» **What to work on**:
Go through the records that follow and tally the lines with "David" in them; answer with the number alone.

» **Records to use**:

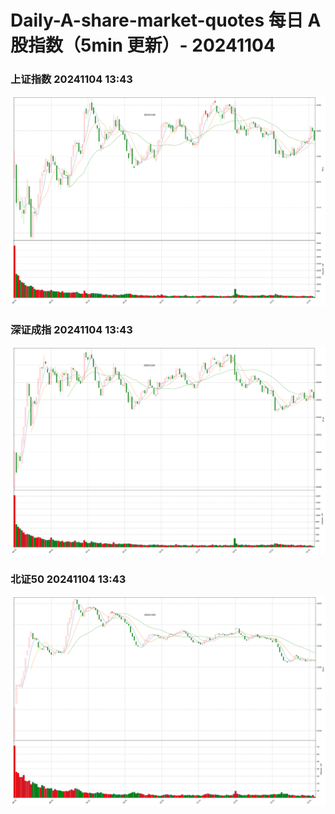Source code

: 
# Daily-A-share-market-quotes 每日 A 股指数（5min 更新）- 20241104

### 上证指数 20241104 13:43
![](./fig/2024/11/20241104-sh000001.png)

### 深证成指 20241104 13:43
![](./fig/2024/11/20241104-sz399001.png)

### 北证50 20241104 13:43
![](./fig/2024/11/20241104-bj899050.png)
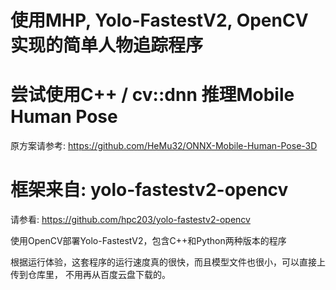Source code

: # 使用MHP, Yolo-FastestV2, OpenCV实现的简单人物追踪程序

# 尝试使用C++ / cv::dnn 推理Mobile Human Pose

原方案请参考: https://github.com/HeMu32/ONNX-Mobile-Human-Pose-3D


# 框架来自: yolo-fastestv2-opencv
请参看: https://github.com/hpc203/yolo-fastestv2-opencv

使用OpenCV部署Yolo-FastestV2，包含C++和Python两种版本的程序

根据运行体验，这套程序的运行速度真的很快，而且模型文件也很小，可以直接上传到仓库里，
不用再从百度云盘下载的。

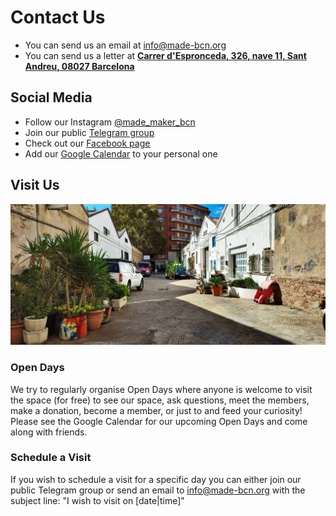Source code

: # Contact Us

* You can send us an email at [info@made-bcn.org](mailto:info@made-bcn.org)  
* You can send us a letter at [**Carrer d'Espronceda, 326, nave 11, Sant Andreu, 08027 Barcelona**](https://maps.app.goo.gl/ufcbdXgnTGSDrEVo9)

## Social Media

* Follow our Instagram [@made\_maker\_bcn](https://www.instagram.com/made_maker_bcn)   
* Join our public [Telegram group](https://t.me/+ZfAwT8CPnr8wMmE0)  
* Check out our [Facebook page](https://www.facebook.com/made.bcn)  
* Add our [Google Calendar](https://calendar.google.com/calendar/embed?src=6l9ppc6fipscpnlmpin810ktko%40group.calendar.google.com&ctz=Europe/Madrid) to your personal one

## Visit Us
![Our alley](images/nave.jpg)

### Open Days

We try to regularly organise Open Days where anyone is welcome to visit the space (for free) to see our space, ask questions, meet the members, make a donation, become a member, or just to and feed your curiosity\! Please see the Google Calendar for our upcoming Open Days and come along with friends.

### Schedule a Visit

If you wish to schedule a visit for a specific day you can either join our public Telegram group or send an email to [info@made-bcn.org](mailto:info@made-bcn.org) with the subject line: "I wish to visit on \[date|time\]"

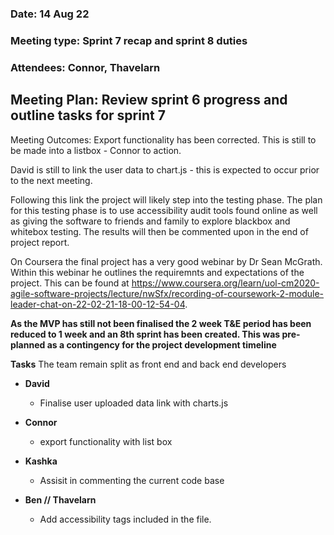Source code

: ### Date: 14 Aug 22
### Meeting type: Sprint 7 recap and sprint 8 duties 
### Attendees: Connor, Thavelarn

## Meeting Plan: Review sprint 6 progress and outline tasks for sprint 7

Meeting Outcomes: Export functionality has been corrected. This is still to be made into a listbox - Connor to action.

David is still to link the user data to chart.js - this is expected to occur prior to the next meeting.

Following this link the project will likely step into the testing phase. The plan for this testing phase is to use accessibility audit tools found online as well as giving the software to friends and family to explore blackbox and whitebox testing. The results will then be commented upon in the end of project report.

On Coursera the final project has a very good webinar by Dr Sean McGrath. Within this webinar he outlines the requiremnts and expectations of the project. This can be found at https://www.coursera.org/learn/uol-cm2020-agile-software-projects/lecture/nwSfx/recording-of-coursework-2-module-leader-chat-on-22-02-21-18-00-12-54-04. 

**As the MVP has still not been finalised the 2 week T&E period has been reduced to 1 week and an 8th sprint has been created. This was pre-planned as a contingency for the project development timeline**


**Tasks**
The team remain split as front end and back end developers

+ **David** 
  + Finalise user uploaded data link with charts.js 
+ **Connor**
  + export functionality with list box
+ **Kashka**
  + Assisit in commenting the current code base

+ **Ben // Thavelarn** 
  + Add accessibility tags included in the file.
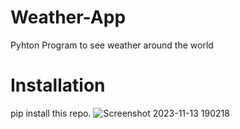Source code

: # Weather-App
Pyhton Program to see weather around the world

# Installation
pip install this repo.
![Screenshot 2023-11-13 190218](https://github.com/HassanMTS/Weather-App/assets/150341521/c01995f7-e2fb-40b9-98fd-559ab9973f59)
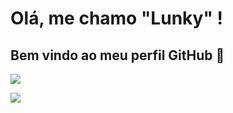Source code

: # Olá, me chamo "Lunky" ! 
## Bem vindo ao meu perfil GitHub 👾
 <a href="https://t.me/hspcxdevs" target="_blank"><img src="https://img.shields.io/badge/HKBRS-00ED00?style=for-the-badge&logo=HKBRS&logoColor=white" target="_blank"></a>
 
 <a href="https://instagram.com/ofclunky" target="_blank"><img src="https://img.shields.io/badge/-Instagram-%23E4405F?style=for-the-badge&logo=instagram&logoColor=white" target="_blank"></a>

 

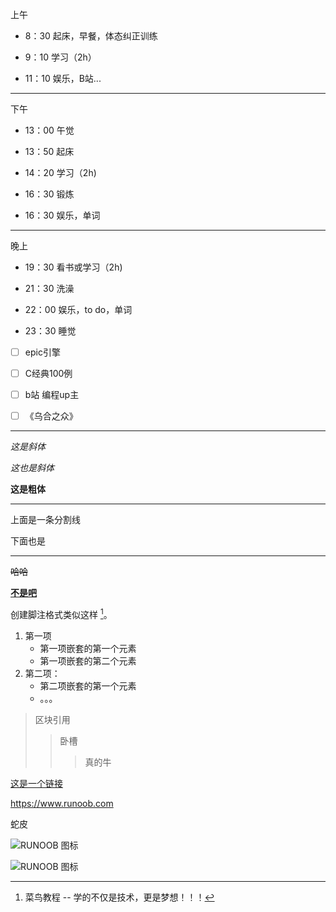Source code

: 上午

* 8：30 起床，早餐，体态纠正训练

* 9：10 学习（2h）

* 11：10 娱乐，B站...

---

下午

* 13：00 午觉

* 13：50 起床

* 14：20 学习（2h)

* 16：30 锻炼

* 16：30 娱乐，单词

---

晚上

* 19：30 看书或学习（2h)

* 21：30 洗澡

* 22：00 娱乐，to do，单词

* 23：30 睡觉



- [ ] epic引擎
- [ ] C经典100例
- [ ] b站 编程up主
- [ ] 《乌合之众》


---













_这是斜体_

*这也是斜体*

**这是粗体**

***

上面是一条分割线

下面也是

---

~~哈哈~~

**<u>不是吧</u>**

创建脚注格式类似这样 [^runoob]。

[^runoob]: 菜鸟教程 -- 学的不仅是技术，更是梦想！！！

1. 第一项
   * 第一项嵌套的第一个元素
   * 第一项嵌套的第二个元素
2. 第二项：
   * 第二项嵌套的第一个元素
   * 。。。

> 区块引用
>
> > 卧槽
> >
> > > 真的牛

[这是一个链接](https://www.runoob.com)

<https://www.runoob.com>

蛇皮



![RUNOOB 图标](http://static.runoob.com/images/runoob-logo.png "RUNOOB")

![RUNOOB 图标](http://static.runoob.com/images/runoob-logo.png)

...

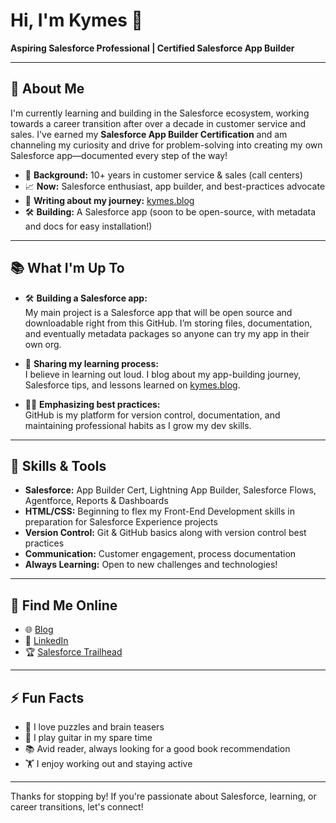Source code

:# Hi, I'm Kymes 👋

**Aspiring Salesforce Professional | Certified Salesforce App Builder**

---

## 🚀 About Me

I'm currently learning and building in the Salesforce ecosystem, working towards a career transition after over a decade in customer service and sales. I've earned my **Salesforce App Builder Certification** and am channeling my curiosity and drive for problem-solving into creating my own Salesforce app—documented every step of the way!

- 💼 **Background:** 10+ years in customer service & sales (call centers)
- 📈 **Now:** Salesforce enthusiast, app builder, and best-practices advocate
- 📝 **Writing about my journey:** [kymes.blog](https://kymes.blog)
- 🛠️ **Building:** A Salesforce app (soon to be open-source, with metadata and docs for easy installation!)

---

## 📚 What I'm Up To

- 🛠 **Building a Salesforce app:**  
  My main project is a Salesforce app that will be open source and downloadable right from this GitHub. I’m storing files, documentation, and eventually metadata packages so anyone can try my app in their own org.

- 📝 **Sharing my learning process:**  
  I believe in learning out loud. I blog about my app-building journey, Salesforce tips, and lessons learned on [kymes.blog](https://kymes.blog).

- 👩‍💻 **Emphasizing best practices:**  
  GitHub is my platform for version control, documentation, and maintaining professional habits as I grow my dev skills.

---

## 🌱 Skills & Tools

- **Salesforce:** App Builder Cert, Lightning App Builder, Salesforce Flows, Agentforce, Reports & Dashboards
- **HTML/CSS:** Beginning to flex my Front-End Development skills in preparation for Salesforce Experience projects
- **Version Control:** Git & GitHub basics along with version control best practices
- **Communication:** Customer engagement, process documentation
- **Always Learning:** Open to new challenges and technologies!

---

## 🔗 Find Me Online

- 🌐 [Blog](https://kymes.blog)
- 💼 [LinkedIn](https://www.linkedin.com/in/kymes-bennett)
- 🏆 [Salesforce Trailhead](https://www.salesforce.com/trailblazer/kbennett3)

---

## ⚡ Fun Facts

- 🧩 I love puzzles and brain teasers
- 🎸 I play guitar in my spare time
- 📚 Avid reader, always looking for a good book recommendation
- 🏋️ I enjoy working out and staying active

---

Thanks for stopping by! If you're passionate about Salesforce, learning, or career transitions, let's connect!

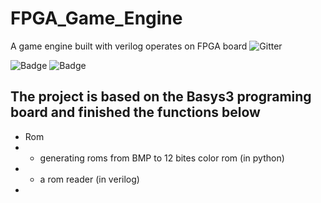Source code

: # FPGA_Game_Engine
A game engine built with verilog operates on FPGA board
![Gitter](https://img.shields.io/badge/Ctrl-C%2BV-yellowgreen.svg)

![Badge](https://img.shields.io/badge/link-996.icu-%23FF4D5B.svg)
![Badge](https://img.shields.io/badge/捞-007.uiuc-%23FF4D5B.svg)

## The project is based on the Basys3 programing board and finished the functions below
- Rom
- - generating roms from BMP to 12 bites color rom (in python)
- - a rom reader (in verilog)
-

...

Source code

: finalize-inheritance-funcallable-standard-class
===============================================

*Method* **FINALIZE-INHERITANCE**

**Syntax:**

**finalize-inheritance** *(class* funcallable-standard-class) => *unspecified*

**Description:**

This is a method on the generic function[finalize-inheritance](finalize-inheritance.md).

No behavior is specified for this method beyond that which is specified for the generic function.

» **Reply**:
2